Here are some common issues. First, for a grandparent who wants to be involved regarding how the funds are invested, opening an account in their own name may the best option. Otherwise, if you want to allow your grandkid's parents to coordinate the investments, then you could just write a check to an existing 529 account.
Financial Aid Eligibility
This is a lot of good news for grandparents who want to help with college savings. Grandparent-owned assets are not considered in the Free Application for Federal Student Aid used by many schools to set up financial aid packages. Schools typically don't look at retirement accounts for parents, nor do they look at grandparent assets. That’s a strong argument to have a 529 from a grandparent instead of from a parent, if you were attempting to qualify for financial aid. But distributions from a grandparent count as income to the student, which can harm his or her eligibility for need-based financial aid. This could decrease the aid by as much as half of the distribution amount. One option is to make the grandparent payments late in the student's college career, when you have other means of paying, if eligibility for financial aid is important.

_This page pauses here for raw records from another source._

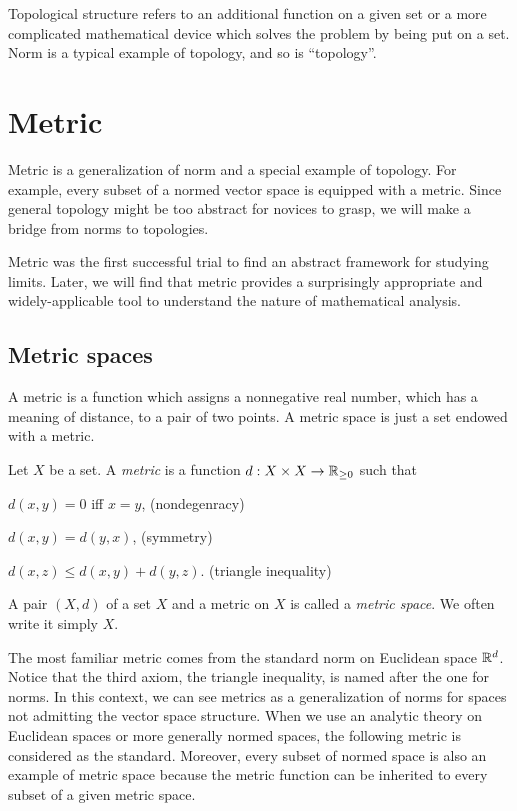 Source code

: \documentclass{../crs}
\begin{document}
Topological structure refers to an additional function on a given set or a more complicated mathematical device which solves the problem by being put on a set.
Norm is a typical example of topology, and so is ``topology''.


\section{Metric}

Metric is a generalization of norm and a special example of topology.
For example, every subset of a normed vector space is equipped with a metric.
Since general topology might be too abstract for novices to grasp, we will make a bridge from norms to topologies.

Metric was the first successful trial to find an abstract framework for studying limits.
Later, we will find that metric provides a surprisingly appropriate and widely-applicable tool to understand the nature of mathematical analysis.

\subsection{Metric spaces}

A metric is a function which assigns a nonnegative real number, which has a meaning of distance, to a pair of two points.
A metric space is just a set endowed with a metric.

\begin{defn}
Let $X$ be a set.
A \emph{metric} is a function $d:X\x X\to\R_{\ge0}$ such that
\begin{cond}
\item $d(x,y)=0$ iff $x=y$, \hfill(nondegenracy)
\item $d(x,y)=d(y,x)$, \hfill(symmetry)
\item $d(x,z)\le d(x,y)+d(y,z)$. \hfill(triangle inequality)
\end{cond}
A pair $(X,d)$ of a set $X$ and a metric on $X$ is called a \emph{metric space}.
We often write it simply $X$.
\end{defn}

The most familiar metric comes from the standard norm on Euclidean space $\mathbb{R}^d$.
Notice that the third axiom, the triangle inequality, is named after the one for norms.
In this context, we can see metrics as a generalization of norms for spaces not admitting the vector space structure.
When we use an analytic theory on Euclidean spaces or more generally normed spaces, the following metric is considered as the standard.
Moreover, every subset of normed space is also an example of metric space because the metric function can be inherited to every subset of a given metric space.
\end{document}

New rules state that financial aid is awarded based on a two-year-old tax return, not the prior year's return. Therefore, grandparents could take distributions when a grandchild still has two years left at college without affecting his or her financial aid status.
There are typically no taxes incurred on a gift from a 529. As a result, a married couple can give $28,000 or $14,000 for a single person per year without requiring it to be reported on their taxes. If they give over that amount, they’d need to report it. However, they still wouldn't pay taxes until they reached their $5.49 million lifetime limit. One other note is a special rule for 529s that allows individuals to "frontload" gifts to 529 plans. With this rule, grandparents could make five years' worth of annual gifts. That translates into 529 contributions of $70,000 for individuals or $140,000 for couples to a grandchild without any gift tax or reduction in their lifetime exclusion.
For grandparents, a big benefit of a 529 is the tax advantages. There are no age or income limits like there are on 401(k) retirement accounts and Roth IRAs. There may be fewer tax-advantaged vehicles for grandparents to access, either because they're too old or have too much income. 529s don't have a limit on either one, which makes them better suited for grandparents.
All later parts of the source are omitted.